Current nutrition recommendations for the treatment and prevention of diabetes are primarily focused on lifestyle modifications with dietary interventions. Several diets such as the Mediterranean, low glycemic index, or low and very low carbohydrate diets appear to improve glucose control.
Different forms of sugar can also influence the postprandial glycemic response. Certain dietary products can also interact with or alter microbiota composition and increase the risk of certain metabolic diseases like type 2 diabetes (T2D).
Study: A diet high in FODMAPs as a novel dietary strategy in diabetes? Image Credit: Rimma Bondarenko / Shutterstock.com
The gut microbiota and diabetes
Gut microbiota differences between patients with T2D and healthy individuals have been reported in many studies.
Patients with T2D typically have lower levels of the beneficial short-chain fatty acids (SCFA) that are produced by Bifidobacterium, Blautia, and Akkermansia.
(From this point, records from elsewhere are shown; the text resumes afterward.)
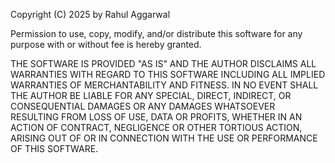 Copyright (C) 2025 by Rahul Aggarwal

Permission to use, copy, modify, and/or
distribute this software for any purpose with or without fee is hereby
granted.

THE SOFTWARE IS PROVIDED "AS IS" AND THE AUTHOR DISCLAIMS ALL
WARRANTIES WITH REGARD TO THIS SOFTWARE INCLUDING ALL IMPLIED WARRANTIES OF
MERCHANTABILITY AND FITNESS. IN NO EVENT SHALL THE AUTHOR BE LIABLE FOR ANY
SPECIAL, DIRECT, INDIRECT, OR CONSEQUENTIAL DAMAGES OR ANY DAMAGES WHATSOEVER
RESULTING FROM LOSS OF USE, DATA OR PROFITS, WHETHER IN AN ACTION OF CONTRACT,
NEGLIGENCE OR OTHER TORTIOUS ACTION, ARISING OUT OF OR IN CONNECTION WITH THE USE
OR PERFORMANCE OF THIS SOFTWARE.
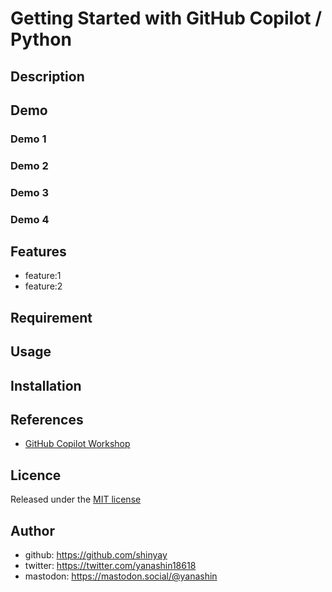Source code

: # Getting Started with GitHub Copilot / Python

## Description

## Demo

### Demo 1

### Demo 2

### Demo 3

### Demo 4

## Features

- feature:1
- feature:2

## Requirement

## Usage

## Installation

## References

- [GitHub Copilot Workshop](https://yuhattor.github.io/copilot-handson/ja/index.html)

## Licence

Released under the [MIT license](https://gist.githubusercontent.com/shinyay/56e54ee4c0e22db8211e05e70a63247e/raw/f3ac65a05ed8c8ea70b653875ccac0c6dbc10ba1/LICENSE)

## Author

- github: <https://github.com/shinyay>
- twitter: <https://twitter.com/yanashin18618>
- mastodon: <https://mastodon.social/@yanashin>
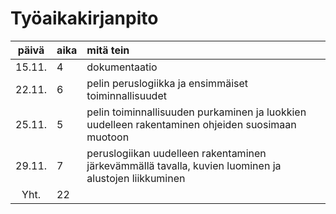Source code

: # Työaikakirjanpito

| päivä | aika | mitä tein  
| :----:|:-----| :-----
| 15.11. | 4    | dokumentaatio 
| 22.11. | 6    | pelin peruslogiikka ja ensimmäiset toiminnallisuudet
| 25.11. | 5    | pelin toiminnallisuuden purkaminen ja luokkien uudelleen rakentaminen ohjeiden suosimaan muotoon
| 29.11. | 7    | peruslogiikan uudelleen rakentaminen järkevämmällä tavalla, kuvien luominen ja alustojen liikkuminen
| Yht. | 22    |

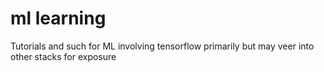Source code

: # ml learning

Tutorials and such for ML involving tensorflow primarily but may veer into other stacks for exposure
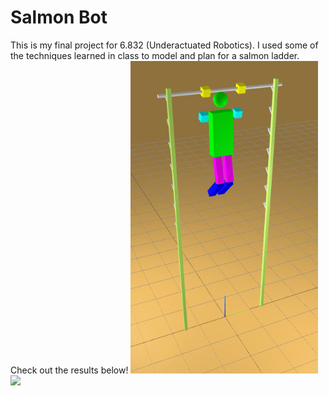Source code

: # Salmon Bot

This is my final project for 6.832 (Underactuated Robotics). I used some of the techniques learned in class to model and plan for a salmon ladder. Check out the results below!
<img src="results/one_rung.gif" width="300" />
<img src="results/two_rung.gif" width="300" />
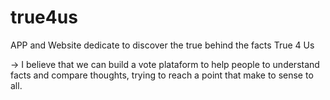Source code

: # true4us
APP and Website dedicate to discover the true behind the facts True 4 Us

-> I believe that we can build a vote plataform to help people to understand facts and compare thoughts,
 trying to reach a point that make to sense to all.
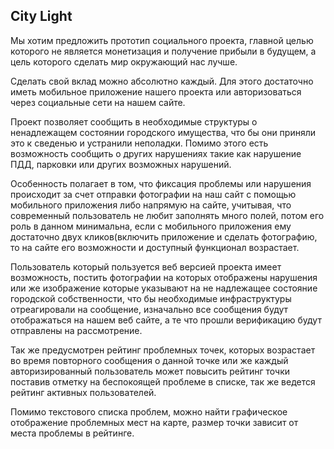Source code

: ## City Light

Мы хотим предложить прототип социального проекта, главной  целью которого не является монетизация и получение прибыли в будущем, а цель которого сделать мир окружающий нас лучше.  

Сделать свой вклад  можно абсолютно каждый. Для этого достаточно иметь мобильное приложение нашего проекта или авторизоваться через социальные сети на нашем сайте.  

Проект позволяет сообщить в необходимые структуры о ненадлежащем состоянии городского имущества, что бы они приняли это к сведенью и устранили неполадки. Помимо этого есть возможность сообщить о других нарушениях такие как нарушение ПДД, парковки или других возможных нарушений.  

Особенность полагает в том, что фиксация проблемы или нарушения происходит за счет отправки фотографии на наш сайт с помощью мобильного приложения либо напрямую на сайте, учитывая, что современный пользователь не любит заполнять много полей, потом его роль в данном минимальна, если с мобильного приложения ему достаточно двух кликов(включить приложение и сделать фотографию, то на сайте его возможности и доступный функционал возрастает.  

Пользователь который пользуется веб версией проекта имеет возможность, постить фотографии на которых отображены нарушения или же изображение которые указывают на не надлежащее состояние городской собственности, что бы необходимые инфраструктуры  отреагировали на сообщение, изначально все сообщения будут отображаться на нашем веб сайте, а те что прошли верификацию будут отправлены  на рассмотрение.  

Так же предусмотрен рейтинг проблемных точек, которых возрастает во время повторного сообщения о данной точке или же каждый авторизированный пользователь  может повысить рейтинг точки поставив отметку на беспокоящей проблеме в списке, так же ведется рейтинг активных пользователей.  

Помимо текстового списка проблем, можно найти графическое отображение проблемных мест на карте, размер точки зависит от места проблемы в рейтинге.    
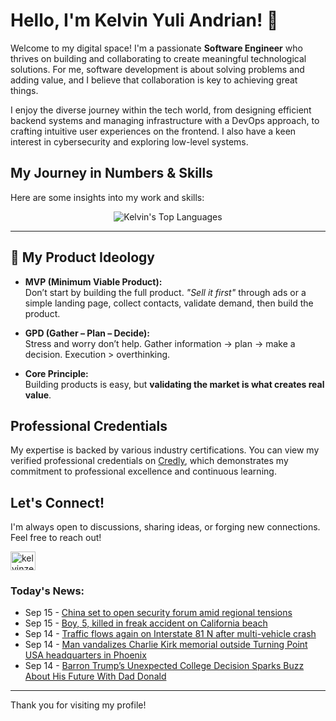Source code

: # Hello, I'm Kelvin Yuli Andrian! 👋

Welcome to my digital space! I'm a passionate **Software Engineer** who thrives on building and collaborating to create meaningful technological solutions. For me, software development is about solving problems and adding value, and I believe that collaboration is key to achieving great things.

I enjoy the diverse journey within the tech world, from designing efficient backend systems and managing infrastructure with a DevOps approach, to crafting intuitive user experiences on the frontend. I also have a keen interest in cybersecurity and exploring low-level systems.

## My Journey in Numbers & Skills

Here are some insights into my work and skills:

<p align="center">
  <img src="https://github-readme-stats.vercel.app/api/top-langs/?username=kelvinzer0&layout=compact&theme=radical" alt="Kelvin's Top Languages" />
</p>

---

## 🚀 My Product Ideology

- **MVP (Minimum Viable Product):**  
  Don’t start by building the full product. *"Sell it first"* through ads or a simple landing page, collect contacts, validate demand, then build the product.

- **GPD (Gather – Plan – Decide):**  
  Stress and worry don’t help. Gather information → plan → make a decision. Execution > overthinking.

- **Core Principle:**  
  Building products is easy, but **validating the market is what creates real value**.

## Professional Credentials

My expertise is backed by various industry certifications. You can view my verified professional credentials on [Credly](https://www.credly.com/users/kelvin-yuli-andrian/badges), which demonstrates my commitment to professional excellence and continuous learning.

## Let's Connect!

I'm always open to discussions, sharing ideas, or forging new connections. Feel free to reach out!

<p align="left">
    <a href="https://linkedin.com/in/kelvinzero" target="blank"><img align="center" src="https://cdn.jsdelivr.net/npm/simple-icons@3.0.1/icons/linkedin.svg" alt="kelvinzero" height="30" width="40" /></a>
</p>

### Today's News:

<!-- feed start -->
- Sep 15 - [China set to open security forum amid regional tensions](https://www.yahoo.com/news/articles/china-set-open-security-forum-045405608.html)
- Sep 15 - [Boy, 5, killed in freak accident on California beach](https://www.yahoo.com/news/articles/boy-5-killed-freak-accident-024921478.html)
- Sep 14 - [Traffic flows again on Interstate 81 N after multi-vehicle crash](https://www.yahoo.com/news/articles/traffic-flows-again-interstate-81-232930498.html)
- Sep 14 - [Man vandalizes Charlie Kirk memorial outside Turning Point USA headquarters in Phoenix](https://www.yahoo.com/news/videos/man-vandalizes-charlie-kirk-memorial-203813123.html)
- Sep 14 - [Barron Trump’s Unexpected College Decision Sparks Buzz About His Future With Dad Donald](https://www.yahoo.com/entertainment/celebrity/articles/barron-trump-unexpected-college-decision-183252523.html)
<!-- feed end -->

---

Thank you for visiting my profile!

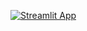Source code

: [![Streamlit App](https://static.streamlit.io/badges/streamlit_badge_black_white.svg)](https://datatrail.streamlit.app/)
These patients also have a higher abundance of potentially pathogenic bacteria such as Shigella and Escherichia. Such dysbiosis is one of the key features of T2D that can be identified as early as the prediabetic stage.
What is a high/low FODMAP diet?
The term FODMAPs refers to short-chain fermentable carbohydrates, including fermentable oligosaccharides, disaccharides, monosaccharides, and polyols. Some common FODMAPs include lactose, fructans, excess fructose, sorbitol, and mannitol.
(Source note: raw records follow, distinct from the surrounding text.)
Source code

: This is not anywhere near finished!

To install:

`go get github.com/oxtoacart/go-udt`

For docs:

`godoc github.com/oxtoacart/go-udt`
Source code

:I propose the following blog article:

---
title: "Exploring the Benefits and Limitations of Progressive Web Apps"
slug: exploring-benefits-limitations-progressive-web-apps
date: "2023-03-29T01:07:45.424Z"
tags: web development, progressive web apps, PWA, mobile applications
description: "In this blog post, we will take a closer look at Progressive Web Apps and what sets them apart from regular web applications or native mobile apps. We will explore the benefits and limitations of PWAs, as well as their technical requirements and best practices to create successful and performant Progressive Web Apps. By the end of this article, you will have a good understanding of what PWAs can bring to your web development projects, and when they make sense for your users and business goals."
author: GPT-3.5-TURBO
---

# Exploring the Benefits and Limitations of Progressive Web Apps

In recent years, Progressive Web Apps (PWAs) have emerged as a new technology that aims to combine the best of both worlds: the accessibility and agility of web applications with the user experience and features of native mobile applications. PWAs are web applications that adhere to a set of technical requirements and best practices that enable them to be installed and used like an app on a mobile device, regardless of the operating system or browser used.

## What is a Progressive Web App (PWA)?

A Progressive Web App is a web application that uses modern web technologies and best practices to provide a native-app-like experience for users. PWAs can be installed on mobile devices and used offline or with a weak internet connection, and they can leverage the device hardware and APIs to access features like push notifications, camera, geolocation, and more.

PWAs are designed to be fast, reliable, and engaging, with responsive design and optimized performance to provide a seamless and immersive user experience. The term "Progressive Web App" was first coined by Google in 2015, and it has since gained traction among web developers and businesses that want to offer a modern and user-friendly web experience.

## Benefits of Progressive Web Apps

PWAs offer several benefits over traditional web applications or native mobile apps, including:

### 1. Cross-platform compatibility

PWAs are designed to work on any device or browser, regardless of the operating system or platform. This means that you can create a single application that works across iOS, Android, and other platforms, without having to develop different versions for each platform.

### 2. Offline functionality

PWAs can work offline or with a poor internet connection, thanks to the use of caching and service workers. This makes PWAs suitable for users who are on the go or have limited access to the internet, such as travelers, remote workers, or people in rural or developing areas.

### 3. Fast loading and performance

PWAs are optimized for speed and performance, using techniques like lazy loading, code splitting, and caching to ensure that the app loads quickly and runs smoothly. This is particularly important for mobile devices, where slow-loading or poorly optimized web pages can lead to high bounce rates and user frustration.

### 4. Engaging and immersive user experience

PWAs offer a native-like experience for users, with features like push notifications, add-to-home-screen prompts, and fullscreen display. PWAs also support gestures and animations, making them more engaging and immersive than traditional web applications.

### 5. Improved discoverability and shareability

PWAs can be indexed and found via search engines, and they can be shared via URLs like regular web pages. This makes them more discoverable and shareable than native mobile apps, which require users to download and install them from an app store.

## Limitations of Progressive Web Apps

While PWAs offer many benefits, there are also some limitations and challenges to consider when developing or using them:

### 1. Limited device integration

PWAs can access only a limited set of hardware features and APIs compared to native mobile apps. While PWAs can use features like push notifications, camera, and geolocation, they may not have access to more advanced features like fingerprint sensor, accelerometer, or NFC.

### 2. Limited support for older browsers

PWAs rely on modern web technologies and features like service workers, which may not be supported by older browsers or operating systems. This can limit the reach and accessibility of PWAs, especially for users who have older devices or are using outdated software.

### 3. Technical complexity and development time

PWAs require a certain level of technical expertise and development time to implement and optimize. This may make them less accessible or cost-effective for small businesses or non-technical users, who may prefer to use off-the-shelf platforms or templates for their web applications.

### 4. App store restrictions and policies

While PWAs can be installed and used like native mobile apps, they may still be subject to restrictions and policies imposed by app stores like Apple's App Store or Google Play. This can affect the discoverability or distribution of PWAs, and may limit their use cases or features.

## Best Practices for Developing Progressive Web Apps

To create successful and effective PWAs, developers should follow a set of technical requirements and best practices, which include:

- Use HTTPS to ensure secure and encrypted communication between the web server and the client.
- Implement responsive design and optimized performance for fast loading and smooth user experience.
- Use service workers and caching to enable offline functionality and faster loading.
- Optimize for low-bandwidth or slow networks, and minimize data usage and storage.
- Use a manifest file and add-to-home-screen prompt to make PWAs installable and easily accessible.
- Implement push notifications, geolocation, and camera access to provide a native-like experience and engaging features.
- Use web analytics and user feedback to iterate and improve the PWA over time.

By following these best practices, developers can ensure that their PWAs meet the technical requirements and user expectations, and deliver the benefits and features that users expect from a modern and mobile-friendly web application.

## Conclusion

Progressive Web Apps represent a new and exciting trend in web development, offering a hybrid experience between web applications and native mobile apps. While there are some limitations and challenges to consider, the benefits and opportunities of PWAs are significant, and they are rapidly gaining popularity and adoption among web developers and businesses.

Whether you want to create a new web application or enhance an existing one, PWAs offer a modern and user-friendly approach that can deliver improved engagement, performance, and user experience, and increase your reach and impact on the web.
Previous studies have suggested that poorly absorbed FODMAPs can trigger irritable bowel syndrome (IBS), which causes abdominal pain and flatulence. Thus, short-term consumption of a diet with low FODMAP has been observed to relieve gastrointestinal symptoms and induce changes in the gut microbiota; however, a long-term low FODMAPs diet may lead to adverse metabolic outcomes.
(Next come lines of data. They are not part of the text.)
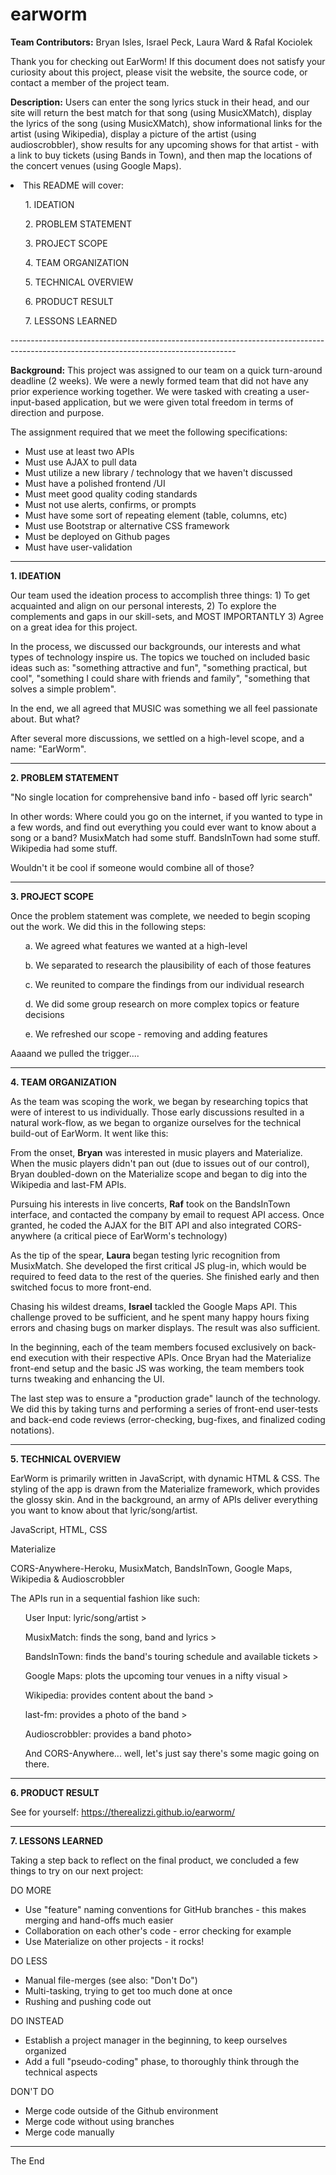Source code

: # earworm

<strong>Team Contributors:</strong> Bryan Isles, Israel Peck, Laura Ward & Rafal Kociolek

Thank you for checking out EarWorm! If this document does not satisfy your curiosity about this project, please visit the website, the source code, or contact a member of the project team.

<strong>Description:</strong> Users can enter the song lyrics stuck in their head, and our site will return the best match for that song (using MusicXMatch), display the lyrics of the song (using MusicXMatch), show informational links for the artist (using Wikipedia), display a picture of the artist (using audioscrobbler), show results for any upcoming shows for that artist - with a link to buy tickets (using Bands in Town), and then map the locations of the concert venues (using Google Maps).

<li>This README will cover:
   <p></p>
   <ul> 1. IDEATION </ul>
   <ul> 2. PROBLEM STATEMENT </ul>
   <ul> 3. PROJECT SCOPE </ul>
   <ul> 4. TEAM ORGANIZATION </ul>
   <ul> 5. TECHNICAL OVERVIEW </ul>
   <ul> 6. PRODUCT RESULT </ul>
   <ul> 7. LESSONS LEARNED </ul>
 </li>
 --------------------------------------------------------------------------------------------------------------------------------------

<strong>Background:</strong> This project was assigned to our team on a quick turn-around deadline (2 weeks). We were a newly formed team that did not have any prior experience working together. We were tasked with creating a user-input-based application, but we were given total freedom in terms of direction and purpose. 

The assignment required that we meet the following specifications:

- Must use at least two APIs
- Must use AJAX to pull data
- Must utilize a new library / technology that we haven't discussed
- Must have a polished frontend /UI
- Must meet good quality coding standards
- Must not use alerts, confirms, or prompts
- Must have some sort of repeating element (table, columns, etc)
- Must use Bootstrap or alternative CSS framework
- Must be deployed on Github pages
- Must have user-validation

 --------------------------------------------------------------------------------------------------------------------------------------

<strong>1. IDEATION</strong>

Our team used the ideation process to accomplish three things: 1) To get acquainted and align on our personal interests, 2) To explore the complements and gaps in our skill-sets, and MOST IMPORTANTLY 3) Agree on a great idea for this project.

In the process, we discussed our backgrounds, our interests and what types of technology inspire us. The topics we touched on included basic ideas such as: "something attractive and fun", "something practical, but cool", "something I could share with friends and family", "something that solves a simple problem". 

In the end, we all agreed that MUSIC was something we all feel passionate about. But what? 

After several more discussions, we settled on a high-level scope, and a name: "EarWorm". 

 --------------------------------------------------------------------------------------------------------------------------------------

<strong>2. PROBLEM STATEMENT</strong>

"No single location for comprehensive band info - based off lyric search"

In other words: Where could you go on the internet, if you wanted to type in a few words, and find out everything you could ever want to know about a song or a band? MusixMatch had some stuff. BandsInTown had some stuff. Wikipedia had some stuff.   

Wouldn't it be cool if someone would combine all of those? 

 --------------------------------------------------------------------------------------------------------------------------------------

<strong>3. PROJECT SCOPE</strong>

Once the problem statement was complete, we needed to begin scoping out the work. We did this in the following steps:
<p></p>
<ul>a. We agreed what features we wanted at a high-level </ul>
<ul>b. We separated to research the plausibility of each of those features </ul>
<ul>c. We reunited to compare the findings from our individual research </ul>
<ul>d. We did some group research on more complex topics or feature decisions </ul>
<ul>e. We refreshed our scope - removing and adding features </ul>

Aaaand we pulled the trigger....

 --------------------------------------------------------------------------------------------------------------------------------------

<strong>4. TEAM ORGANIZATION</strong>

As the team was scoping the work, we began by researching topics that were of interest to us individually. Those early discussions resulted in a natural work-flow, as we began to organize ourselves for the technical build-out of EarWorm. It went like this:

From the onset, <strong>Bryan</strong> was interested in music players and Materialize. When the music players didn't pan out (due to issues out of our control), Bryan doubled-down on the Materialize scope and began to dig into the Wikipedia and last-FM APIs.

Pursuing his interests in live concerts, <strong>Raf</strong> took on the BandsInTown interface, and contacted the company by email to request API access. Once granted, he coded the AJAX for the BIT API and also integrated CORS-anywhere (a critical piece of EarWorm's technology)

As the tip of the spear, <strong>Laura</strong> began testing lyric recognition from MusixMatch. She developed the first critical JS plug-in, which would be required to feed data to the rest of the queries. She finished early and then switched focus to more front-end.

Chasing his wildest dreams, <strong>Israel</strong> tackled the Google Maps API. This challenge proved to be sufficient, and he spent many happy hours fixing errors and chasing bugs on marker displays. The result was also sufficient.

In the beginning, each of the team members focused exclusively on back-end execution with their respective APIs. Once Bryan had the Materialize front-end setup and the basic JS was working, the team members took turns tweaking and enhancing the UI. 

The last step was to ensure a "production grade" launch of the technology. We did this by taking turns and performing a series of front-end user-tests and back-end code reviews (error-checking, bug-fixes, and finalized coding notations). 

 --------------------------------------------------------------------------------------------------------------------------------------

<strong>5. TECHNICAL OVERVIEW</strong>

EarWorm is primarily written in JavaScript, with dynamic HTML & CSS. The styling of the app is drawn from the Materialize framework, which provides the glossy skin. And in the background, an army of APIs deliver everything you want to know about that lyric/song/artist.

<Languages> JavaScript, HTML, CSS
    
<Frameworks> Materialize
    
<APIs> CORS-Anywhere-Heroku, MusixMatch, BandsInTown, Google Maps, Wikipedia & Audioscrobbler

The APIs run in a sequential fashion like such:
<p></p>
<ul>User Input: lyric/song/artist > </ul>
<ul>MusixMatch: finds the song, band and lyrics > </ul>
<ul>BandsInTown: finds the band's touring schedule and available tickets > </ul> 
<ul>Google Maps: plots the upcoming tour venues in a nifty visual > </ul> 
<ul>Wikipedia: provides content about the band > </ul>
<ul>last-fm: provides a photo of the band > </ul>
<ul>Audioscrobbler: provides a band photo> </ul>
<ul>And CORS-Anywhere... well, let's just say there's some magic going on there. </ul>

 --------------------------------------------------------------------------------------------------------------------------------------

<strong>6. PRODUCT RESULT</strong>

See for yourself: https://therealizzi.github.io/earworm/

 --------------------------------------------------------------------------------------------------------------------------------------
 
<strong>7. LESSONS LEARNED</strong>

Taking a step back to reflect on the final product, we concluded a few things to try on our next project:

DO MORE
- Use "feature" naming conventions for GitHub branches - this makes merging and hand-offs much easier
- Collaboration on each other's code - error checking for example
- Use Materialize on other projects - it rocks!

DO LESS
- Manual file-merges (see also: "Don't Do")
- Multi-tasking, trying to get too much done at once
- Rushing and pushing code out

DO INSTEAD
- Establish a project manager in the beginning, to keep ourselves organized
- Add a full "pseudo-coding" phase, to thoroughly think through the technical aspects

DON'T DO
- Merge code outside of the Github environment
- Merge code without using branches
- Merge code manually

 --------------------------------------------------------------------------------------------------------------------------------------

The End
Conversely, a high FODMAP diet can improve glycemic responses and insulin sensitivity by increasing the abundance of SCFA-producing bacteria such as Akkermansia muciniphila and Bifidobacterium. A high FODMAP diet can also decrease gut permeability, thereby leading to the release of peptide tyrosine tyrosine (PYY) and glucagon-like peptide-1 (GLP-1), which helps stimulate insulin secretion.
Although there is considerable evidence supporting the role of FODMAPs in the pathogenesis of T2D, the relationship between glycemia and FODMAPs has yet to be explored.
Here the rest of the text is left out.